Current Chinese avionics(and related equipment) is fairly distributed with GPPs governing various DSP's and other processing elements. A recent discussion with a colleague of mine from China at work hinted at a move towards Common integrated processors(ala F-22) for their processing needs. Perhaps the UPU(or its similes) may find themselves another market apart from commercial mobile device applications.
Considering the potential of the UPU, how effective do you think multi-modal radars would be as radar stealth killers once supercomputer capability is available in the size of a stove? My understanding is that the biggest hurdle to these kinds of radars is the required real-time computing power because as detection threshold is lowered, the computing power rises exponentially.

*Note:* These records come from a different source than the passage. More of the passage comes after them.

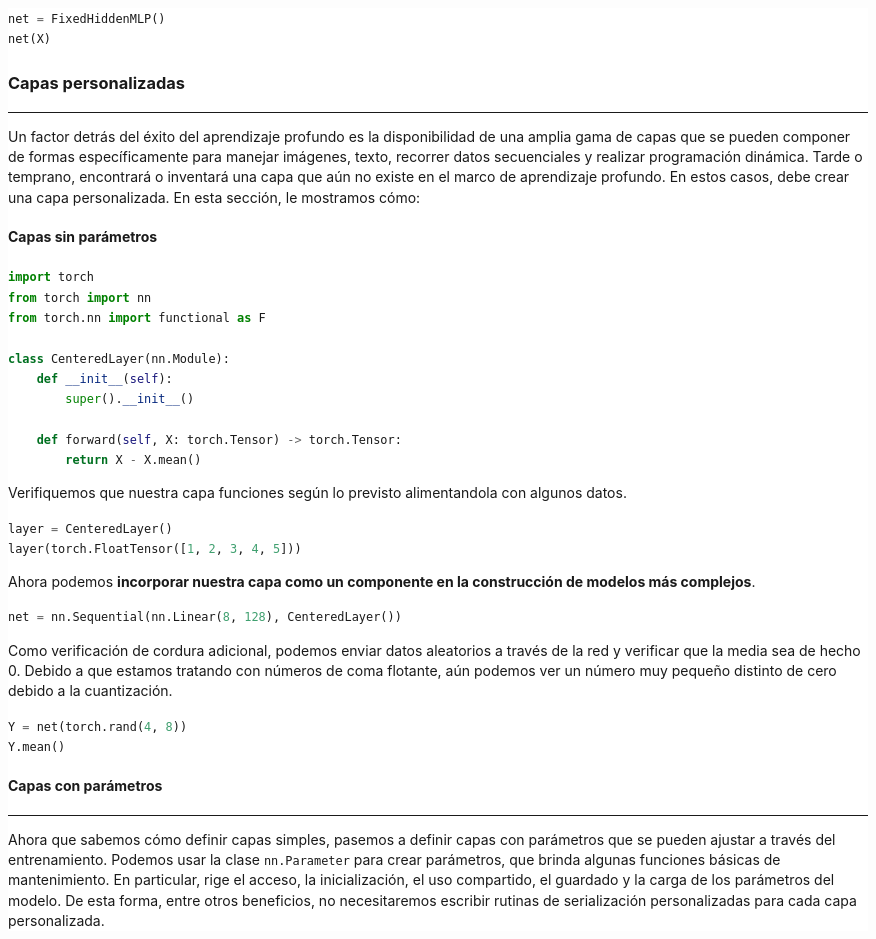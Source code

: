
 ```python
net = FixedHiddenMLP()
net(X)
```

### Capas personalizadas
___
Un factor detrás del éxito del aprendizaje profundo es la disponibilidad de una amplia gama de capas que se pueden componer de formas específicamente para manejar imágenes, texto, recorrer datos secuenciales y realizar programación dinámica. Tarde o temprano, encontrará o inventará una capa que aún no existe en el marco de aprendizaje profundo. En estos casos, debe crear una capa personalizada. En esta sección, le mostramos cómo:

#### Capas sin parámetros

```python
import torch
from torch import nn
from torch.nn import functional as F

class CenteredLayer(nn.Module):
	def __init__(self):
		super().__init__()

	def forward(self, X: torch.Tensor) -> torch.Tensor:
		return X - X.mean()
```

Verifiquemos que nuestra capa funciones según lo previsto alimentandola con algunos datos.

```python
layer = CenteredLayer()
layer(torch.FloatTensor([1, 2, 3, 4, 5]))
```

Ahora podemos **incorporar nuestra capa como un componente en la construcción de modelos más complejos**.

```python
net = nn.Sequential(nn.Linear(8, 128), CenteredLayer())
```

Como verificación de cordura adicional, podemos enviar datos aleatorios a través de la red y verificar que la media sea de hecho 0. Debido a que estamos tratando con números de coma flotante, aún podemos ver un número muy pequeño distinto de cero debido a la cuantización.

```python
Y = net(torch.rand(4, 8))
Y.mean()
```

#### Capas con parámetros
___
Ahora que sabemos cómo definir capas simples, pasemos a definir capas con parámetros que se pueden ajustar a través del entrenamiento. Podemos usar la clase `nn.Parameter` para crear parámetros, que brinda algunas funciones básicas de mantenimiento. En particular, rige el acceso, la inicialización, el uso compartido, el guardado y la carga de los parámetros del modelo. De esta forma, entre otros beneficios, no necesitaremos escribir rutinas de serialización personalizadas para cada capa personalizada.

What IF?...sometime in the future multi-model radars not only had the computational power to sift through -30dB at X-Band of clutter in real time but were also datalinked to multi-modal ground stations with the ground stations using L-Band and the air assets using X-Band to form a sort of hybrid radar frequency multi-modal radar detection grid ala. Aegis style? That would make for some interesting BVR battles, especially once missile carrying UAV "wingmen" are available. :)

How successful will the commercial release of the ICube UPU is I think will depend on how much direct government subsidy is received by any participating Chinese mobile partners. That is unless these undercut on price so severely that we're talking about 10" tablets, modified to have more PC capabilities, costing the equivalent of $75 and potentially competing for the U.N. contracts for the "laptops" for every child movement.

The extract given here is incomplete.